[DATA LISTING Boundary: Start]
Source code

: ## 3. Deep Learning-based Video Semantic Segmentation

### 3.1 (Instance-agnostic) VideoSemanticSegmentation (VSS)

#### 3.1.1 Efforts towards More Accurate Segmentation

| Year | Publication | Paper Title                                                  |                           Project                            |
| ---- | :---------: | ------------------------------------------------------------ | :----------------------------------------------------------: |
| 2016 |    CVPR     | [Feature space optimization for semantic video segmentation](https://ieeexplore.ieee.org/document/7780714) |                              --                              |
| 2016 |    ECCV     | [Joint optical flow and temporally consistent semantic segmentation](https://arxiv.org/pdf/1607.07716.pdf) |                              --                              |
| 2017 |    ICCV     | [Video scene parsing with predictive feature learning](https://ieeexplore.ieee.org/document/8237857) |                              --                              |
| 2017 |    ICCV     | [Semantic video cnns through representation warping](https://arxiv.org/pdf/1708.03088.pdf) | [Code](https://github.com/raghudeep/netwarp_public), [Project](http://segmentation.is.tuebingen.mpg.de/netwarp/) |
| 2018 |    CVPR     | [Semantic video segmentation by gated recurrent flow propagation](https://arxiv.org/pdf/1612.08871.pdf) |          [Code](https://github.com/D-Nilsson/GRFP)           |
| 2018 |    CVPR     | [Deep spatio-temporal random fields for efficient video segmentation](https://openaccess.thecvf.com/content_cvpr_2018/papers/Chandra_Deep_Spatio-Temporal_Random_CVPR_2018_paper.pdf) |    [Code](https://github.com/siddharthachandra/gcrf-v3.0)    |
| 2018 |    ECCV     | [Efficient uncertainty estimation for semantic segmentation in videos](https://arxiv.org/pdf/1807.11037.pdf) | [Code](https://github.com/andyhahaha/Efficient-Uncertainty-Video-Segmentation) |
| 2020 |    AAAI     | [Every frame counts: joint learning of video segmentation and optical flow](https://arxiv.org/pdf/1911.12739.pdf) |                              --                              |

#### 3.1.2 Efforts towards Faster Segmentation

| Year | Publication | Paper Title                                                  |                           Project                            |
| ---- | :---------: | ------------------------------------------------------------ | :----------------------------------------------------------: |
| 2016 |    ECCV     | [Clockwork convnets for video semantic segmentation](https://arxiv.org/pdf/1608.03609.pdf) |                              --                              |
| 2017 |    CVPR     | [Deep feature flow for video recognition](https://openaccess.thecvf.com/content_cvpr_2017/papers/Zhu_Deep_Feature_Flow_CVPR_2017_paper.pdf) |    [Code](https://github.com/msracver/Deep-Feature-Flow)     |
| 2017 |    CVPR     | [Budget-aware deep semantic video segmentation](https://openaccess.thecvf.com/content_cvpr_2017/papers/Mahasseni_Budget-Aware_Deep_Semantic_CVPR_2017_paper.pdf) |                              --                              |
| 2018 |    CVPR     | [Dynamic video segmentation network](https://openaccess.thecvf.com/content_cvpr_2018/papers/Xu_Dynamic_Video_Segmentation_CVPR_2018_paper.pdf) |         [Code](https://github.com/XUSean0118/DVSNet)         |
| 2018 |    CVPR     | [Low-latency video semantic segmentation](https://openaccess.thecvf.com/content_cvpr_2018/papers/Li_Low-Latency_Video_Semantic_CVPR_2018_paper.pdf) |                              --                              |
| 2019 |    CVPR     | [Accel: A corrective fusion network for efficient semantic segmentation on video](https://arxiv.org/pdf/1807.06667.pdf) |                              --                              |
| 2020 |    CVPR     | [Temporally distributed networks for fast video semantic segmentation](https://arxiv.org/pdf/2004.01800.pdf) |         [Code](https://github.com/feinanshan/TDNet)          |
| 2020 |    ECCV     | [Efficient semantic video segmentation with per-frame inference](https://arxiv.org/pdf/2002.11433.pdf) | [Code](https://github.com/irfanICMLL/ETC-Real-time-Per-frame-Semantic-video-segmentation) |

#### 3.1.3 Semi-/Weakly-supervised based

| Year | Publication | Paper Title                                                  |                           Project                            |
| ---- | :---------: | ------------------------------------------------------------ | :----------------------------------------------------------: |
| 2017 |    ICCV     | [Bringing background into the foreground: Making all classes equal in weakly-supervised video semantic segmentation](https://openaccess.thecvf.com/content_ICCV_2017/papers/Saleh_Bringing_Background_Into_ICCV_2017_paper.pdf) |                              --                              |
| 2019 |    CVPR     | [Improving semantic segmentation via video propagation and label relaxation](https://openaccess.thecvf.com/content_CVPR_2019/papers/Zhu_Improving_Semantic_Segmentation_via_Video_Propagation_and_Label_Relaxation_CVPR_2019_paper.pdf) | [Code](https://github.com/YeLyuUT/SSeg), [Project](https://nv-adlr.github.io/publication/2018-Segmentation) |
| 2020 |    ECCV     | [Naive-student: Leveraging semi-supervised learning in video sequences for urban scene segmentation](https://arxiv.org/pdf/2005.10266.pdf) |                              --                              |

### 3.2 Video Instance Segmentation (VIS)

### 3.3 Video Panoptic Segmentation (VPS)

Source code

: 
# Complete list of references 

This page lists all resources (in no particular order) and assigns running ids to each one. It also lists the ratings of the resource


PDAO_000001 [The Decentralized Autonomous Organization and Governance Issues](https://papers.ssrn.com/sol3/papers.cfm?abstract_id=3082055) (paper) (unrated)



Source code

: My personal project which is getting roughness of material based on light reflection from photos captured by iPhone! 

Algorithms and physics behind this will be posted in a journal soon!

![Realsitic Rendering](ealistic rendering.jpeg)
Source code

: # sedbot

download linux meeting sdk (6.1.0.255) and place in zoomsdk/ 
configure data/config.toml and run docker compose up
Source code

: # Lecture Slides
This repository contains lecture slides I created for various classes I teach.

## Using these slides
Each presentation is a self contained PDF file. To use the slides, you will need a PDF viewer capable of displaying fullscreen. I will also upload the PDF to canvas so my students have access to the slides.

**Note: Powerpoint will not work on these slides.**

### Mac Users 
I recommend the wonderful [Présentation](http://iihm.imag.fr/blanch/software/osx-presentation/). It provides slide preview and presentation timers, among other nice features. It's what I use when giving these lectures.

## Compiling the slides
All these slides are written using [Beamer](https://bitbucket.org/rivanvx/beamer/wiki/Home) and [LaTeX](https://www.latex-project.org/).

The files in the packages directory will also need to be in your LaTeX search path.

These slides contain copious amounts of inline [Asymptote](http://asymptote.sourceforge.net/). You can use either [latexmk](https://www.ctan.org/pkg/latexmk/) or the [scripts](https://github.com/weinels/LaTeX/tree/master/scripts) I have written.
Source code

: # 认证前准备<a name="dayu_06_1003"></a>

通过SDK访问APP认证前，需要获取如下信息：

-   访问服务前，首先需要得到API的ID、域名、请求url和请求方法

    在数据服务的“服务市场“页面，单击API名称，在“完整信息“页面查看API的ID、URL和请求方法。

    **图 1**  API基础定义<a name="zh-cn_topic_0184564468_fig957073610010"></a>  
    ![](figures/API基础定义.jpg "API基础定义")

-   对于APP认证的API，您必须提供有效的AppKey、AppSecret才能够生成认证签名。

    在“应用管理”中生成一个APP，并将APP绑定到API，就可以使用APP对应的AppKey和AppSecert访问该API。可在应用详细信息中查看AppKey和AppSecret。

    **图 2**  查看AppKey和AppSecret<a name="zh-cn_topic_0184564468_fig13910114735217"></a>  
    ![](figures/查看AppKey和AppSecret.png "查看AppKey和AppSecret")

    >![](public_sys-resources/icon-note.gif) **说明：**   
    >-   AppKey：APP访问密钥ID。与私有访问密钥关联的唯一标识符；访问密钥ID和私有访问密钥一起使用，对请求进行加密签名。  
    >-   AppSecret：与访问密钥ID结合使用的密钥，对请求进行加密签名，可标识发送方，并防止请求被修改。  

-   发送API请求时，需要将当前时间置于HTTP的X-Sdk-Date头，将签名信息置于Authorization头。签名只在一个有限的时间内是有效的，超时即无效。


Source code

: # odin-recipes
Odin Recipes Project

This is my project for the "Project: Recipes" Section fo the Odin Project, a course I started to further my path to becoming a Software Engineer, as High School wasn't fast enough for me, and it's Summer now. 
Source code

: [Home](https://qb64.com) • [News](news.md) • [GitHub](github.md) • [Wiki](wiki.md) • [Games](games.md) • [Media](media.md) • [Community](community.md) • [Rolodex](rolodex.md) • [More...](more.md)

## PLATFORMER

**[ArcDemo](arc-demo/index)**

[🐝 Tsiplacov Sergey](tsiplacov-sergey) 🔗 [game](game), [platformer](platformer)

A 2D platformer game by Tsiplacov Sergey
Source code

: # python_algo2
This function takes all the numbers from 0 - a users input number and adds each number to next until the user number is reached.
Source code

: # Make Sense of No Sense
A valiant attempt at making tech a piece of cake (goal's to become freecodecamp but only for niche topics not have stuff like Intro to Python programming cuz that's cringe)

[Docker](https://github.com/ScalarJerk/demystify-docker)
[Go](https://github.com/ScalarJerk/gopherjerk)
[DATA LISTING Boundary: End]
• [WHAT YOU ARE ASKED TO DO]:
Starting with the first line of the records above, give back each line exactly until the line with "[Joint optical flow" has been given as well.

• [RESPONSE AREA]:
Source code

: ## 3. Deep Learning-based Video Semantic Segmentation

### 3.1 (Instance-agnostic) VideoSemanticSegmentation (VSS)

#### 3.1.1 Efforts towards More Accurate Segmentation

| Year | Publication | Paper Title                                                  |                           Project                            |
| ---- | :---------: | ------------------------------------------------------------ | :----------------------------------------------------------: |
| 2016 |    CVPR     | [Feature space optimization for semantic video segmentation](https://ieeexplore.ieee.org/document/7780714) |                              --                              |
| 2016 |    ECCV     | [Joint optical flow and temporally consistent semantic segmentation](https://arxiv.org/pdf/1607.07716.pdf) |                              --                              |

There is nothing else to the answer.